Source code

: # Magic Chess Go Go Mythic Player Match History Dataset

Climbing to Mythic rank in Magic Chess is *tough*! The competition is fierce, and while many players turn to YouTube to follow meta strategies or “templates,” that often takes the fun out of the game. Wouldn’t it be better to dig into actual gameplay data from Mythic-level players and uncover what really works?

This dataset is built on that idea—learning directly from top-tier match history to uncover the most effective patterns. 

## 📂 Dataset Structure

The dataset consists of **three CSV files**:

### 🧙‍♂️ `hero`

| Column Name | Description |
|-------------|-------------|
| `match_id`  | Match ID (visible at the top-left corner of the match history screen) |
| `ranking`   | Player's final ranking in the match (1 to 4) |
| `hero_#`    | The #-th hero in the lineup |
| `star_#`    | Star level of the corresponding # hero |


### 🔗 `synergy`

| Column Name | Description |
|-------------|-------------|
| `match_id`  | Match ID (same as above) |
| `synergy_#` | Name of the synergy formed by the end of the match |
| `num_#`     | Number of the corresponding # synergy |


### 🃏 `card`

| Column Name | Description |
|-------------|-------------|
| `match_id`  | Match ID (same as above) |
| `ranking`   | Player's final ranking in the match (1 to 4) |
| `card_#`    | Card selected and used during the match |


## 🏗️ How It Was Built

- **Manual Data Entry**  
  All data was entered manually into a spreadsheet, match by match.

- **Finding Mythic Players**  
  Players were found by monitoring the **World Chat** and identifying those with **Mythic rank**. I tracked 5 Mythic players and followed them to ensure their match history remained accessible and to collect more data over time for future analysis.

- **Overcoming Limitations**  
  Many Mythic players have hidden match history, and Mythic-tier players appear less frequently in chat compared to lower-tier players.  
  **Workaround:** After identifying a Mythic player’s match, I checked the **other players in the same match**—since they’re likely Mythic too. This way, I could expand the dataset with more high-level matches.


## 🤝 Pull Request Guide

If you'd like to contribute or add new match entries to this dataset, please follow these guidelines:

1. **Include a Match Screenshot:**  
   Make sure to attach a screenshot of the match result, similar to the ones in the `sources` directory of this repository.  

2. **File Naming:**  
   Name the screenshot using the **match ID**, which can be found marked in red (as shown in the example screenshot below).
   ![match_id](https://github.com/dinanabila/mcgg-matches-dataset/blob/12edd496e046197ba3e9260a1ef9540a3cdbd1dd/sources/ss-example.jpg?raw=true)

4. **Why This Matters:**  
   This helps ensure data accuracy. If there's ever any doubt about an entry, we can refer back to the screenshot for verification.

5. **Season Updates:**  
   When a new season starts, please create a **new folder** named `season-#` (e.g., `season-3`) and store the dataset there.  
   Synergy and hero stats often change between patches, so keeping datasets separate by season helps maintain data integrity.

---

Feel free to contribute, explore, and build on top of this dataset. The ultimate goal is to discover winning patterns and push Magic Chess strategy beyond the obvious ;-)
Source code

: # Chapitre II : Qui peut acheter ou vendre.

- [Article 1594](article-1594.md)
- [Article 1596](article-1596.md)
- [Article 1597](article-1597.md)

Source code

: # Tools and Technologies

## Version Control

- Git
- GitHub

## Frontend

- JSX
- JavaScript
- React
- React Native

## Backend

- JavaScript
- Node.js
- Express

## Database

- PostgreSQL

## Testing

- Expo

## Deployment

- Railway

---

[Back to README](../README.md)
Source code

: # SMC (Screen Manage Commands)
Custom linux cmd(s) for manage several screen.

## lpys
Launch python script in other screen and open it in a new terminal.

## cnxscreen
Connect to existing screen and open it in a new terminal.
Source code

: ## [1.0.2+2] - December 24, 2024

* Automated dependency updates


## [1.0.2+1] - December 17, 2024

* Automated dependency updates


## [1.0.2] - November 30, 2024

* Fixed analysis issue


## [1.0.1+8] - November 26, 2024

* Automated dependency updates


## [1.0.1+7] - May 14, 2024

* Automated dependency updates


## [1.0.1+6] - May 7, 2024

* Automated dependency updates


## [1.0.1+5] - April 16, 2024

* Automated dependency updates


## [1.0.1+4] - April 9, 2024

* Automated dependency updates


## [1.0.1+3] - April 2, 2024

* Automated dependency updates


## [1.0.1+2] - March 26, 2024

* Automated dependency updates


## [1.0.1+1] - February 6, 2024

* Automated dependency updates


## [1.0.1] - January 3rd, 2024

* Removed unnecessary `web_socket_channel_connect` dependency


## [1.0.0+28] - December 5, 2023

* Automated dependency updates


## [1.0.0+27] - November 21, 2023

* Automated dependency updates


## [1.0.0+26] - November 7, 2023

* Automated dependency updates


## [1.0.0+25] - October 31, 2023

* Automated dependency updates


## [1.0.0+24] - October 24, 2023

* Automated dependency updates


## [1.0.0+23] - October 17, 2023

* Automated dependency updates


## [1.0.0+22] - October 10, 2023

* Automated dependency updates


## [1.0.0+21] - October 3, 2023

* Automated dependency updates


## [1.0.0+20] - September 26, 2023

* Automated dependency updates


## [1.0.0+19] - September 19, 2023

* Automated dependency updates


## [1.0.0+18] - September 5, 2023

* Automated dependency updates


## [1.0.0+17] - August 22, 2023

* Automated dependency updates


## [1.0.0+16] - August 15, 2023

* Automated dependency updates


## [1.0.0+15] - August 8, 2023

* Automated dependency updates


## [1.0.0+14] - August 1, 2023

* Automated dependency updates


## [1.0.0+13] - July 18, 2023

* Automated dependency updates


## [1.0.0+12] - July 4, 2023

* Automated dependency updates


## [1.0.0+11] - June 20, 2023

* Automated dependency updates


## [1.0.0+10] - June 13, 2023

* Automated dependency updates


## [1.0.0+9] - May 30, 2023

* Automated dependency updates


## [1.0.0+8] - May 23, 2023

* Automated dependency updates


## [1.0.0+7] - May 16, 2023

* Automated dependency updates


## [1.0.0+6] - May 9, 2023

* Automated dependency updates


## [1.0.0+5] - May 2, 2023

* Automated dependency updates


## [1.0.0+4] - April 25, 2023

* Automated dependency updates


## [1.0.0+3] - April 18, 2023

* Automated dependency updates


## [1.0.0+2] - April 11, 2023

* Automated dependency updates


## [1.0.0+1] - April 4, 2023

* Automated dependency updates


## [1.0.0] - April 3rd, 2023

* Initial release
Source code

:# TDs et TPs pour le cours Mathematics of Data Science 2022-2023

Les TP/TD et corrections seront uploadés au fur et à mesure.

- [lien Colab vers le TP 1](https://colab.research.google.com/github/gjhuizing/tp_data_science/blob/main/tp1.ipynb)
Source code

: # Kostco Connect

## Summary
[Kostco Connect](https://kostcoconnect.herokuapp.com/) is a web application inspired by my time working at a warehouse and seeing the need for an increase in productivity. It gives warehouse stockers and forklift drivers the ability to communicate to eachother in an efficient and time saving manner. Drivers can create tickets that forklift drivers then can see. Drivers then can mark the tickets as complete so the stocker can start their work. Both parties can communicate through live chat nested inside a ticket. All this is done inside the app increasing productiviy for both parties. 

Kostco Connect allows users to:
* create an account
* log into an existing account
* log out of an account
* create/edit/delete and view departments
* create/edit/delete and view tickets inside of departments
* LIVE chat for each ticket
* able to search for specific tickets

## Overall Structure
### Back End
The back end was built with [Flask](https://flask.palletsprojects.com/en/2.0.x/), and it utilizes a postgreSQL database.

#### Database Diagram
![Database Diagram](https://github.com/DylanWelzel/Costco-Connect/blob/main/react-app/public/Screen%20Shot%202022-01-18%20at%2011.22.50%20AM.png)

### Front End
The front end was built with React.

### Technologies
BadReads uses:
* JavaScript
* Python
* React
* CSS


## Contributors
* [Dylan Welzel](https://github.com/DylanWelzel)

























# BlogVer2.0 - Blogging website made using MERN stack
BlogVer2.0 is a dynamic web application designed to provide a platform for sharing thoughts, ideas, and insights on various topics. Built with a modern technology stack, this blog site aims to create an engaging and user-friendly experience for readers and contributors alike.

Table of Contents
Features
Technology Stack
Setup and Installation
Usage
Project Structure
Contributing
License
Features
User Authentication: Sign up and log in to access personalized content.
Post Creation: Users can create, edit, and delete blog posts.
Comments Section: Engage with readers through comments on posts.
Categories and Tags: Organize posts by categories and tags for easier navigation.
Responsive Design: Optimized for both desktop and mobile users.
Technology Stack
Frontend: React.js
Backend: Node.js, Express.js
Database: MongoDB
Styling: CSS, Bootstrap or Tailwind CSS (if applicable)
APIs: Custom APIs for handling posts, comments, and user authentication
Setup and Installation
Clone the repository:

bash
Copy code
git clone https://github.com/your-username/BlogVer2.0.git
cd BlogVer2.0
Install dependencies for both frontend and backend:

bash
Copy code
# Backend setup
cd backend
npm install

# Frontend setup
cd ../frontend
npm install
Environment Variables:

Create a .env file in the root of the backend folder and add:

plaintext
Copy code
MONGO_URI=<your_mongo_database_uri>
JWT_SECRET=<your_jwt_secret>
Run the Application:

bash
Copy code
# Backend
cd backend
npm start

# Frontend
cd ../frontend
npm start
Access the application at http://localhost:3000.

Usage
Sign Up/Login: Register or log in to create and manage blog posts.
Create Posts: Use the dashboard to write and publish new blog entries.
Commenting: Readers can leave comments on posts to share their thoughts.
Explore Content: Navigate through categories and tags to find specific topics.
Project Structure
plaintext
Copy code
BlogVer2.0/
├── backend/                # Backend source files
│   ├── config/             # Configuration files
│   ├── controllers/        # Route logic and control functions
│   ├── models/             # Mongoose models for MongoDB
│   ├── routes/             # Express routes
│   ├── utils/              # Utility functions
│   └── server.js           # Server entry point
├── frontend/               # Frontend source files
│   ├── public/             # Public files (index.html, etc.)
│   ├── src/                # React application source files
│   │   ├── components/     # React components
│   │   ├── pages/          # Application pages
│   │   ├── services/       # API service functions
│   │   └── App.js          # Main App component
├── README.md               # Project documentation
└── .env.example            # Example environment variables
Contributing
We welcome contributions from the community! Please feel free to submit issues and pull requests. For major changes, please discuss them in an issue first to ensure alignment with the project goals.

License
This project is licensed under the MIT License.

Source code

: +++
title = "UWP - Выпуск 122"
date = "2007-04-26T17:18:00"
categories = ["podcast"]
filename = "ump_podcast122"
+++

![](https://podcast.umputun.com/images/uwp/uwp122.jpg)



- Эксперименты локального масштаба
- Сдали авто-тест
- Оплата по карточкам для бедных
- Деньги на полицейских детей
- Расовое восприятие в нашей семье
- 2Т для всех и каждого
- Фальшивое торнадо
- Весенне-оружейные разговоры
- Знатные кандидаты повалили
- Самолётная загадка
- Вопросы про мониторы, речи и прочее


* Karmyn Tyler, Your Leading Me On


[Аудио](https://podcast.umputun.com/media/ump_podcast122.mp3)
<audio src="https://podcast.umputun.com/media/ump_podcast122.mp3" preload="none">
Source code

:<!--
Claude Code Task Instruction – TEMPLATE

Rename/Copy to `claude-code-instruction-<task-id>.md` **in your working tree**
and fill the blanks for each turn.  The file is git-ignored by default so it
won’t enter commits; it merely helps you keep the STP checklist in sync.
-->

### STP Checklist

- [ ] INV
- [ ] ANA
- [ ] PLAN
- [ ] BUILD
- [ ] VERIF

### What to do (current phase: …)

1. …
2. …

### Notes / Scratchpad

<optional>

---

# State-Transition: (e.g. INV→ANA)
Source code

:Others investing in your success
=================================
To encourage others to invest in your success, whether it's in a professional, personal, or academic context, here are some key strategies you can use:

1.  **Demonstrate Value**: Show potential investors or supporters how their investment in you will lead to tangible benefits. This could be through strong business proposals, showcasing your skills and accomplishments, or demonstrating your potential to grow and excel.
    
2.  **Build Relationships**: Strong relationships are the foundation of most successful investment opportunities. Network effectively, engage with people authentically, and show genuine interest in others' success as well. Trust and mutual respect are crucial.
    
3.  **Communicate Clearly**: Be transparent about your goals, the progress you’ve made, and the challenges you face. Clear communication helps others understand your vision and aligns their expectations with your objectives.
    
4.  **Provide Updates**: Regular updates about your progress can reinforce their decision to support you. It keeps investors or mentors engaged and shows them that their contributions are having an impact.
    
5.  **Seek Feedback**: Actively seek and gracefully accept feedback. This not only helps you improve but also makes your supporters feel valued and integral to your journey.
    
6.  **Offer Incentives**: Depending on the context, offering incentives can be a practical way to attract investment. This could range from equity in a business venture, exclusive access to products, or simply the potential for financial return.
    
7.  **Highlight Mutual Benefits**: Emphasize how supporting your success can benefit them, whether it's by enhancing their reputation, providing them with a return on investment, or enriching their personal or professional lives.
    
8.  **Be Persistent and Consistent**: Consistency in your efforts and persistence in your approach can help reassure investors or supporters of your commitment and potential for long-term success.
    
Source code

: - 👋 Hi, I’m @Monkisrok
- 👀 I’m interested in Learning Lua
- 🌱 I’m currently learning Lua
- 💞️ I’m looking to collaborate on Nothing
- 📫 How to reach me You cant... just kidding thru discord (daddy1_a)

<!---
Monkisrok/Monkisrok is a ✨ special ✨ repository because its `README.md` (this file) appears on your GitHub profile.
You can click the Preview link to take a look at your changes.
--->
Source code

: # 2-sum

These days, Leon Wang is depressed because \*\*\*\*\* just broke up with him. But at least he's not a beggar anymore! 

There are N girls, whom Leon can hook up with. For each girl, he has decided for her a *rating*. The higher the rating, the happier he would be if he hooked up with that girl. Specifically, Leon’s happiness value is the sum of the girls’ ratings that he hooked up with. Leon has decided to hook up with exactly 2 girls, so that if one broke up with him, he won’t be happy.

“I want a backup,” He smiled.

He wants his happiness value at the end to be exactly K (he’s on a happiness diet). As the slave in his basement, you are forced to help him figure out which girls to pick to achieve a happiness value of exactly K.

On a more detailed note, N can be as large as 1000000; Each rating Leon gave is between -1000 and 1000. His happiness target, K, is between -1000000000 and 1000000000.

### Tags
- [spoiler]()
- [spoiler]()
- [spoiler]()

* * * * * * *

◆ EXERCISE GOAL ◆
Only lines holding the word "repository" belong in the answer; copy all of them from the records.

◆ SOLUTION TO THIS TASK ◆
   Make sure to attach a screenshot of the match result, similar to the ones in the `sources` directory of this repository.  
Clone the repository:
Monkisrok/Monkisrok is a ✨ special ✨ repository because its `README.md` (this file) appears on your GitHub profile.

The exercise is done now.